Try it
Search the material for the string "username" and copy each line where it occurs.

Records shown
------------------------------------------------------------
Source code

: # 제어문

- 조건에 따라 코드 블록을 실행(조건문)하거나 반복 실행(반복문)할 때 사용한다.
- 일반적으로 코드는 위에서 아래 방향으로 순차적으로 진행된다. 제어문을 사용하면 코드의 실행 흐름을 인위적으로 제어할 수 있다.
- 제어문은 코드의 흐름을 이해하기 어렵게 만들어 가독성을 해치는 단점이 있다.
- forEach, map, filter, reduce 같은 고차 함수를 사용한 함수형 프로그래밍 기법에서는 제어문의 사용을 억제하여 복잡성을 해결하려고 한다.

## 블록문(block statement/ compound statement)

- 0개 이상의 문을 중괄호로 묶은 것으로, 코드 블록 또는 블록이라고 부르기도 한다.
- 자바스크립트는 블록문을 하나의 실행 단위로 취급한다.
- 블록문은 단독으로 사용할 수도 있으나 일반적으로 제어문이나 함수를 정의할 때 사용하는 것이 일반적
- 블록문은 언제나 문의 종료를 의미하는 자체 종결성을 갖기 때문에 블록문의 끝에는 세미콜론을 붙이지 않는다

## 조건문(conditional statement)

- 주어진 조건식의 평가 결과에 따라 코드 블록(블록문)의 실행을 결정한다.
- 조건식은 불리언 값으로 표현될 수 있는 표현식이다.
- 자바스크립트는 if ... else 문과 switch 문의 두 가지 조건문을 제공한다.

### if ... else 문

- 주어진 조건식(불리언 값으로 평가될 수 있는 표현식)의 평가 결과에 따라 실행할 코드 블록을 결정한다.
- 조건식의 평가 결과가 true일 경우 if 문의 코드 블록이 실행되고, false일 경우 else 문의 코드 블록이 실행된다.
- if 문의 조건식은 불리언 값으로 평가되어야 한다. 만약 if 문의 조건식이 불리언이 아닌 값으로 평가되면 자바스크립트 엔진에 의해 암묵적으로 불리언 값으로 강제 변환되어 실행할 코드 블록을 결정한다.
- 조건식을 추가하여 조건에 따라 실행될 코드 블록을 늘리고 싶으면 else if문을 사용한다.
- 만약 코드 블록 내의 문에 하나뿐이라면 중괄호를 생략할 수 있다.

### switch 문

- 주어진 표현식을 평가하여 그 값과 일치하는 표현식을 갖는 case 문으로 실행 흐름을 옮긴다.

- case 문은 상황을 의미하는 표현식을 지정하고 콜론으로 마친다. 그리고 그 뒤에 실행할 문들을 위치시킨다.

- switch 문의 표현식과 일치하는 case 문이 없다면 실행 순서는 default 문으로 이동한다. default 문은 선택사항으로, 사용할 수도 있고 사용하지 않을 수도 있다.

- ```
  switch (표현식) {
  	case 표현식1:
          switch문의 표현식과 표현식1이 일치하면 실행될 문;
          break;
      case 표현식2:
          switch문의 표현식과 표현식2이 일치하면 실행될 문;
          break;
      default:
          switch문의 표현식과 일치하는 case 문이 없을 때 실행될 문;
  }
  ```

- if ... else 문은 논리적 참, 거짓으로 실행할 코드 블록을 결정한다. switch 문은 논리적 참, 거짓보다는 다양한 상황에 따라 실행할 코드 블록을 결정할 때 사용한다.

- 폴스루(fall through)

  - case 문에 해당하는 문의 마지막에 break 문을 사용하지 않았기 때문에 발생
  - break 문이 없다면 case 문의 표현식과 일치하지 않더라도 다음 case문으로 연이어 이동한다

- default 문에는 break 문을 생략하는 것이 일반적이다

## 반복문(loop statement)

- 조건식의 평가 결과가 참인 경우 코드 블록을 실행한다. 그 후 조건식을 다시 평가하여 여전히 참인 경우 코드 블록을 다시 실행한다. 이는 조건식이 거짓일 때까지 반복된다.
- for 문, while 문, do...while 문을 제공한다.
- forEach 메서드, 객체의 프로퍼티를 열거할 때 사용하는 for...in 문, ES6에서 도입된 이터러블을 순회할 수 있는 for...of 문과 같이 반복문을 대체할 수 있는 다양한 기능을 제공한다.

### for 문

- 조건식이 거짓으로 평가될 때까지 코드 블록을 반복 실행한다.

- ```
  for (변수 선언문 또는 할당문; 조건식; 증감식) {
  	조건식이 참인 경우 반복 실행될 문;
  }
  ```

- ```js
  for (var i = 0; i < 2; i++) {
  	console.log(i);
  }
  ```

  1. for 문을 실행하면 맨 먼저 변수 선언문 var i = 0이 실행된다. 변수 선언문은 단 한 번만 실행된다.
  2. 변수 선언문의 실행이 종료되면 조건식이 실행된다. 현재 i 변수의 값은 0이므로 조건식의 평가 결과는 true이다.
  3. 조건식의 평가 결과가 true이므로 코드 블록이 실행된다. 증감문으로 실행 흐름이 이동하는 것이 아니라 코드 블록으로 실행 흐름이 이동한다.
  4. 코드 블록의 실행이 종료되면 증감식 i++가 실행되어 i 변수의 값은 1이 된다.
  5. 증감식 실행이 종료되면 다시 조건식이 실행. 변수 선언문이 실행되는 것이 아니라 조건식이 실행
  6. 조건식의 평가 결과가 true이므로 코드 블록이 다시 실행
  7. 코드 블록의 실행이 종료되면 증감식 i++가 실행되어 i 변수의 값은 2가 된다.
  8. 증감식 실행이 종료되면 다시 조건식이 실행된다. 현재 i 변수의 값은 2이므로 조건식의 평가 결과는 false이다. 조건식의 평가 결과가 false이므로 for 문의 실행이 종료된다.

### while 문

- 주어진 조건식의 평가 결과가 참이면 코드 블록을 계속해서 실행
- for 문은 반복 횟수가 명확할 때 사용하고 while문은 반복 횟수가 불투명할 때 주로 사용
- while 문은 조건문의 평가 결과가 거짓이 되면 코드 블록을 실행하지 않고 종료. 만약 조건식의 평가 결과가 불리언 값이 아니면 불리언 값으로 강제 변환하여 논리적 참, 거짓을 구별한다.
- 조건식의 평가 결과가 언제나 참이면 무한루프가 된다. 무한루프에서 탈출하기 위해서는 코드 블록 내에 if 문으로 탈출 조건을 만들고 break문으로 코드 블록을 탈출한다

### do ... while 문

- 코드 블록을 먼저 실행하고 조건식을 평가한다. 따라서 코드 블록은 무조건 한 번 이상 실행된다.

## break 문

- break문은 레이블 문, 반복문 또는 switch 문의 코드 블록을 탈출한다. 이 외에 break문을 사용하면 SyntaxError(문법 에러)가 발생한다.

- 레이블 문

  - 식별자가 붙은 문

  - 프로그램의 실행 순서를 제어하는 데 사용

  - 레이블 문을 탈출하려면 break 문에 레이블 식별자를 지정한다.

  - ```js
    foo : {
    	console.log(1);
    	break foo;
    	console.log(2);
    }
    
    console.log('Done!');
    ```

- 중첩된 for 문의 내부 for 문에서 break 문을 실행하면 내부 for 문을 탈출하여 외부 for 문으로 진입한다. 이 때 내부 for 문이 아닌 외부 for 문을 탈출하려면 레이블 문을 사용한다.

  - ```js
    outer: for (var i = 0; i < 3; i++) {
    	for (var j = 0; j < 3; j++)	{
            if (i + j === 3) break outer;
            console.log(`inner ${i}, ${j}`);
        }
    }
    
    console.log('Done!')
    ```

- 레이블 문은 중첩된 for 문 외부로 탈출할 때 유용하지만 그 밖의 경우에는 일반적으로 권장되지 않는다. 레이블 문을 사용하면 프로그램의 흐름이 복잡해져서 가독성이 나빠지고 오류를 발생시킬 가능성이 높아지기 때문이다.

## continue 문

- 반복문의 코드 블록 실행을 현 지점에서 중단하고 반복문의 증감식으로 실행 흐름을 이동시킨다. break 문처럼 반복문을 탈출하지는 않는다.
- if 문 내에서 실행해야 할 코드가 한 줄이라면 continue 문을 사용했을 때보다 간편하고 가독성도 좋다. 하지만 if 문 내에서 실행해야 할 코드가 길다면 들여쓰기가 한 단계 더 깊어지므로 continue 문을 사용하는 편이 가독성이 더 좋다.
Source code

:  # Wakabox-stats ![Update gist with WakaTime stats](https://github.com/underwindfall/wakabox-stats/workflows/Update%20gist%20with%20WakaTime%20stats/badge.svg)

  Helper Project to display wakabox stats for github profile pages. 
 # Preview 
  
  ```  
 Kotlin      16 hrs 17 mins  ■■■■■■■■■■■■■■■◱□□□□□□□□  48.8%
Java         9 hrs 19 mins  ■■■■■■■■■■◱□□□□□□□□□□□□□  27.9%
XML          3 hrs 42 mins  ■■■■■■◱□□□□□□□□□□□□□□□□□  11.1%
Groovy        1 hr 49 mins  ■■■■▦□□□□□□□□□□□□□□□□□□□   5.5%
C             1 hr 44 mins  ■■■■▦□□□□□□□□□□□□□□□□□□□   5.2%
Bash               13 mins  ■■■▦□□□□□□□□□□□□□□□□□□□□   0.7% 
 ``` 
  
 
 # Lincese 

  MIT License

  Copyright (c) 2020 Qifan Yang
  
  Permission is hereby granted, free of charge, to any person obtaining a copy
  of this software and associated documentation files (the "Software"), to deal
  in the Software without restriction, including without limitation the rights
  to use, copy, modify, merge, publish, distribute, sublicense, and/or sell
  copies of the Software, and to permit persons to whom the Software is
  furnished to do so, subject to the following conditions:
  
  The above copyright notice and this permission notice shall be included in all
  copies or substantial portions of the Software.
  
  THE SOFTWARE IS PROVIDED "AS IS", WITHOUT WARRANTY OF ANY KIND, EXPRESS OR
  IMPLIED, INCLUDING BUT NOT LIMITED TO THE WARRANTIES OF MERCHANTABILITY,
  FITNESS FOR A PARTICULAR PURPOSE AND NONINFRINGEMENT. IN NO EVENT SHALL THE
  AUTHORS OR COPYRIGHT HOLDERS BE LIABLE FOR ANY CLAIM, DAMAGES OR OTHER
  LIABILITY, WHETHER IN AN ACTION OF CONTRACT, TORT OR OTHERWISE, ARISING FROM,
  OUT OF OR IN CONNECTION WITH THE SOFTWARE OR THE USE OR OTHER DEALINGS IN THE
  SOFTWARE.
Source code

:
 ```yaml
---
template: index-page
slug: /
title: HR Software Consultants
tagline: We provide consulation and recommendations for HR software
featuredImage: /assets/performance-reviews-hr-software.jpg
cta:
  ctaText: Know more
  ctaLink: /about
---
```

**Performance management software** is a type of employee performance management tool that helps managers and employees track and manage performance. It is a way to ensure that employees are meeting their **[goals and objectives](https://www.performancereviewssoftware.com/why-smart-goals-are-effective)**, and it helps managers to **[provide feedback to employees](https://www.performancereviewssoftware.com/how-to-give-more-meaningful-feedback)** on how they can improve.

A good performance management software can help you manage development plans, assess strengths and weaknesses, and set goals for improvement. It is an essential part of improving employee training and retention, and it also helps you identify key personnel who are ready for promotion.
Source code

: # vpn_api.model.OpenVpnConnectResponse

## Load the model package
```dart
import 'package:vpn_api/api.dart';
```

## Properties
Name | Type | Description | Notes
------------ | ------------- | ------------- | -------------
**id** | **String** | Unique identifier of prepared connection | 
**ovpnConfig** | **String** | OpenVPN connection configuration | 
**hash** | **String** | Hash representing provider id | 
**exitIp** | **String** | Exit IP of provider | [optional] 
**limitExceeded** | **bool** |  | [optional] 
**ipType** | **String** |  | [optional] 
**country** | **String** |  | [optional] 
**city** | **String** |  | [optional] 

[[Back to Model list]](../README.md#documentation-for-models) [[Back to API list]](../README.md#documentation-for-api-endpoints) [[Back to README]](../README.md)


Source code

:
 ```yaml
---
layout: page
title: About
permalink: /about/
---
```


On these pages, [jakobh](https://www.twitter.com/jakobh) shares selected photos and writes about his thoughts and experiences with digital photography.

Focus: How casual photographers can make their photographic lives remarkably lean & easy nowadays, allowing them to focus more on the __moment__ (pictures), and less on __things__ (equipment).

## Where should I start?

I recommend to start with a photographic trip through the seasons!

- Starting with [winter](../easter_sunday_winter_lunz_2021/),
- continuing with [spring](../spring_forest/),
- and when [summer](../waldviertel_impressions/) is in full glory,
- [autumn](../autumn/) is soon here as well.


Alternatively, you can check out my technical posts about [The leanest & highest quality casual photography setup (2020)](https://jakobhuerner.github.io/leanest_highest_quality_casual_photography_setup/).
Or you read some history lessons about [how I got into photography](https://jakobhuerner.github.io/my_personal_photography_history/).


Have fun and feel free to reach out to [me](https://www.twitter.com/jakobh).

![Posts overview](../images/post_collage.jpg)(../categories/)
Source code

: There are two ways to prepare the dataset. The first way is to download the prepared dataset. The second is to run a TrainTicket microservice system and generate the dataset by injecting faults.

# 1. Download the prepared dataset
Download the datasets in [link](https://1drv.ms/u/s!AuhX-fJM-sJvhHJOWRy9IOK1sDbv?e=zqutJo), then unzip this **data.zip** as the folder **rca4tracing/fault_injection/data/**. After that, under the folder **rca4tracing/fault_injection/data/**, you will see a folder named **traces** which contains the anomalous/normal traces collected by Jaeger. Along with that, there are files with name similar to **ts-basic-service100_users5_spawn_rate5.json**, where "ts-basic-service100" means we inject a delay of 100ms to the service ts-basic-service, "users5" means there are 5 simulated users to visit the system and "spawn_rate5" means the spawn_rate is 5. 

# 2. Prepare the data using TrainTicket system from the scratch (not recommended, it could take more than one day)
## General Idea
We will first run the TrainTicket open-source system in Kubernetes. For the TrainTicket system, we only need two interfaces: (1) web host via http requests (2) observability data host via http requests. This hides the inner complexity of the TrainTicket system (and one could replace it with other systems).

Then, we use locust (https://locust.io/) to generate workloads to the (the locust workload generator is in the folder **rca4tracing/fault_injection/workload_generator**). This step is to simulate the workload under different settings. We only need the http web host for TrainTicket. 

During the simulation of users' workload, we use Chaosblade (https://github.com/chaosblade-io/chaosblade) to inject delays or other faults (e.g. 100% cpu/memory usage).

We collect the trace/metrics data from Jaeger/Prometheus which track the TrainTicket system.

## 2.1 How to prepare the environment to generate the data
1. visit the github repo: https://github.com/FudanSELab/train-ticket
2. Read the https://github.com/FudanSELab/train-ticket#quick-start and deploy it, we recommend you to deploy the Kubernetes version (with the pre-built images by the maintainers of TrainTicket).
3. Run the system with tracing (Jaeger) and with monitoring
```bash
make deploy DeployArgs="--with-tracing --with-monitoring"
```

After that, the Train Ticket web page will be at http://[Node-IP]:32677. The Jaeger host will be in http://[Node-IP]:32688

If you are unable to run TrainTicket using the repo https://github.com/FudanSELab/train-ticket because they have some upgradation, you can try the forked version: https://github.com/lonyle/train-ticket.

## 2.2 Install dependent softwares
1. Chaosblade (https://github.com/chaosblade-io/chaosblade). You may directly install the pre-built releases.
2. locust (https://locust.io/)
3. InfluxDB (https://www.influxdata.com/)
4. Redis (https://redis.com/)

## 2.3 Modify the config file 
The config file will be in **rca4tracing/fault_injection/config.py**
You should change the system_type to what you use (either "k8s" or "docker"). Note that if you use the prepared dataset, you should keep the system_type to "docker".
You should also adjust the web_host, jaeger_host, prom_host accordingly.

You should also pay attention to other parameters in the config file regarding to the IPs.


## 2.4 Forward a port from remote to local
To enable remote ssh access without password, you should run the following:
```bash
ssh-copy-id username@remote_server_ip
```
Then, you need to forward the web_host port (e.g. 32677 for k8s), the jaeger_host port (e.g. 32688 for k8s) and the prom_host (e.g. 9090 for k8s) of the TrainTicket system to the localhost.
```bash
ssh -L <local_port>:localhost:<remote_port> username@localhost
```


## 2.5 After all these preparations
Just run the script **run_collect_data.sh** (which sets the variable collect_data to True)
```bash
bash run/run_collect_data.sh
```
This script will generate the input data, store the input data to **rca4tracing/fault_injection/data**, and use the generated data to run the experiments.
------------------------------------------------------------
Written response
ssh-copy-id username@remote_server_ip
ssh -L <local_port>:localhost:<remote_port> username@localhost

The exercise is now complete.